Zach M. Spencer - Director of External Relations, Treasurer & Secretary
Okay, Corrado.
Now we have a question about mining. What is the status of the [getting] consolidated and free value? Are we close to publishing a report on the property?
Corrado F. De Gasperis - Executive Chairman & CEO
So the geological work is finally complete. The digitization and integration of that work into the model is near complete. The consultative audit work that [deredovere] has to do is deeply in progress. Once the final models are completed and audited, we will look towards publishing that report, hopefully in the next couple of months. I think it will be pretty well-synchronized coincidentally, not by design, with Tonogold publishing their SK 1300 report, as we said. And I'm very satisfied to say there'll be 2 technical reports with mineral resources, measured, indicated and inferred mineral resources promulgated and communicated in both of those reports in the very near future.

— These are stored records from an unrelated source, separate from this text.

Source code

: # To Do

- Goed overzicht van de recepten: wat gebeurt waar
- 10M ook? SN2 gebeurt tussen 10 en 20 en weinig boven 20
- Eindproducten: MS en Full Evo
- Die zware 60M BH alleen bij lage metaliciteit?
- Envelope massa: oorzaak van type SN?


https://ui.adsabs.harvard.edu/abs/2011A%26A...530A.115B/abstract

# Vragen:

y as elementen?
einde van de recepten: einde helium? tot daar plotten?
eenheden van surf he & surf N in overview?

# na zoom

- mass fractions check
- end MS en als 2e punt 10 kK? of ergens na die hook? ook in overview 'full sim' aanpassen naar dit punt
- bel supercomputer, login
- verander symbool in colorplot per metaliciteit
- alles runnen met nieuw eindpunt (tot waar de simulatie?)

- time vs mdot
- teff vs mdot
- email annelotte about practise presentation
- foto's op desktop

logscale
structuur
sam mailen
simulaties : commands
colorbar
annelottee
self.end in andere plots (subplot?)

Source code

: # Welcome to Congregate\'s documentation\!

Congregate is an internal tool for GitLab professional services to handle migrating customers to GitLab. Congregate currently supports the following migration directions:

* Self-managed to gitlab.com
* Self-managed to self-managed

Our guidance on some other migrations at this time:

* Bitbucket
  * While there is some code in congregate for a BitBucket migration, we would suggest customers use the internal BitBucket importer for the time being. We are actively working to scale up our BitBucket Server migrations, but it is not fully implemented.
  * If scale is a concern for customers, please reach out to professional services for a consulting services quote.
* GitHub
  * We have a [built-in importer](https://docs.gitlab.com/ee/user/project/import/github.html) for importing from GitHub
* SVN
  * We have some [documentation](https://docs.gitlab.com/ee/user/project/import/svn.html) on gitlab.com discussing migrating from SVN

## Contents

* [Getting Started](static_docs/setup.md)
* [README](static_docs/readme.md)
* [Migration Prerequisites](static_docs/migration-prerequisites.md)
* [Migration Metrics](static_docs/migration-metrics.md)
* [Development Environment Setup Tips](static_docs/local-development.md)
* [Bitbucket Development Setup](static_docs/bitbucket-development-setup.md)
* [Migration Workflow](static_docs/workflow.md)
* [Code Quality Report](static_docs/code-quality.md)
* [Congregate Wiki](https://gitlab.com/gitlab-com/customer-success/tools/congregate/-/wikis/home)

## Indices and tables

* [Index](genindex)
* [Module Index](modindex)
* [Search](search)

And when it comes to our mining assets, let me be clear, right, we're allocating our capacity. We're allocating our capital cellulosic fuels. We're allocating our capacity. We're dedicating our resources to lithium ion battery recycling, putting lithium first. And we are partnering with others to deploy capital and to monetize these assets and to unlock the value for our shareholders. But you won't be seeing Kevin, Billy, David, Rahul, Leo, or any of our management team, right, building and commercializing these businesses. You will be seeing [Larry Mine] supporting the ability for others to [be it] effectively.
Zach M. Spencer - Director of External Relations, Treasurer & Secretary
A lot of [lead] received several questions about an update on LINICO. I know you provided one during your presentation. A lot of listeners are asking about when will we commence the battery recycling, and when can we expect revenue?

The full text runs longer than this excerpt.